Start of RECORD SET

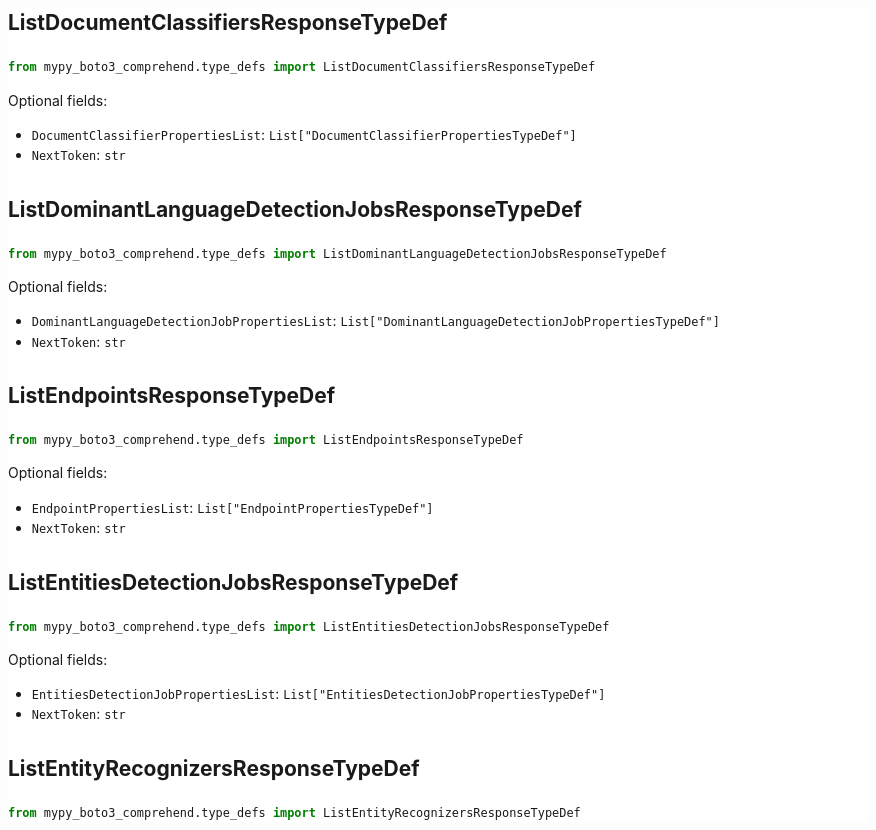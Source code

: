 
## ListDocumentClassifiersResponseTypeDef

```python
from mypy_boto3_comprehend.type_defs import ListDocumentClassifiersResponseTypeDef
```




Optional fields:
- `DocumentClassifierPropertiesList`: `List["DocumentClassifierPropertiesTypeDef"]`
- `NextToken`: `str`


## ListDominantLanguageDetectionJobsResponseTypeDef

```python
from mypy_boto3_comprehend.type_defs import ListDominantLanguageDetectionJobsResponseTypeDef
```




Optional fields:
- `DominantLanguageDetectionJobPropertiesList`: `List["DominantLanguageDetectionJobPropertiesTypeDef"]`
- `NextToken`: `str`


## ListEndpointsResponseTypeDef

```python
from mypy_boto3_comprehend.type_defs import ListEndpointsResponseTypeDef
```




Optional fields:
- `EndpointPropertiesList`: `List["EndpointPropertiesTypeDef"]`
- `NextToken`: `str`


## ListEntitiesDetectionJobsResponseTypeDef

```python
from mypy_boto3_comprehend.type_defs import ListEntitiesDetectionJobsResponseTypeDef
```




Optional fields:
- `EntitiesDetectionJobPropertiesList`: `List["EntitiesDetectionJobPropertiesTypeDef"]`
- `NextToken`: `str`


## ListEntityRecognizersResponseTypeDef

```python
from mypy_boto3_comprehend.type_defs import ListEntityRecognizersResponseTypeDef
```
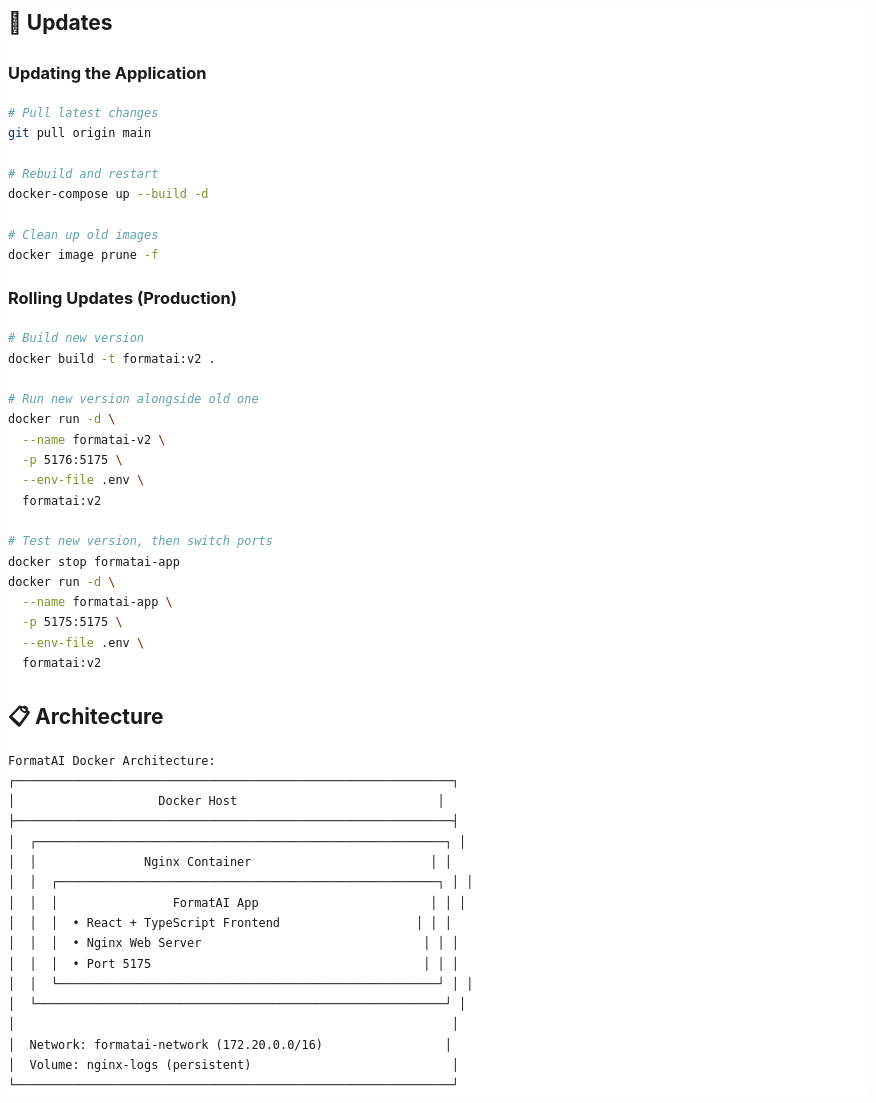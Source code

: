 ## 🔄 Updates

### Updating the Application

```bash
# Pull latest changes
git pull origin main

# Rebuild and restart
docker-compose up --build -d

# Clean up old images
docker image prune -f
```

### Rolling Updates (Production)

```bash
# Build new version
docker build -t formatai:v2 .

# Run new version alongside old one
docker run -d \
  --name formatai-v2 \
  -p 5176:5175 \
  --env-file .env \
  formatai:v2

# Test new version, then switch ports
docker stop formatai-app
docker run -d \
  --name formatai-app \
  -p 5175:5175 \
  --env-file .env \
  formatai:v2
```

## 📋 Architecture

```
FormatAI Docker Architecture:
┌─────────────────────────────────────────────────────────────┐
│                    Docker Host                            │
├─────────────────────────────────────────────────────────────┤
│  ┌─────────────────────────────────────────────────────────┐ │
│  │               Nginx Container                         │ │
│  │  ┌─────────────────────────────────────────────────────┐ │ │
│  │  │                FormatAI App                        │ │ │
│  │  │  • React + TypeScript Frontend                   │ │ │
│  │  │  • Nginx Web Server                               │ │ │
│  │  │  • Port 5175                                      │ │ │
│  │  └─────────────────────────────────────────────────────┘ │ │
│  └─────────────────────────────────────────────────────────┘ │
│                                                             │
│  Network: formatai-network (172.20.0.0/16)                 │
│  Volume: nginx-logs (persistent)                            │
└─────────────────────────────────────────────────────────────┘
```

End of RECORD SET

* [WORK TO BE COMPLETED]:
The lines to return are those in the records above that hold the word "Updates".

* [FINISHED EXERCISE]:
: ## 🔄 Updates
### Rolling Updates (Production)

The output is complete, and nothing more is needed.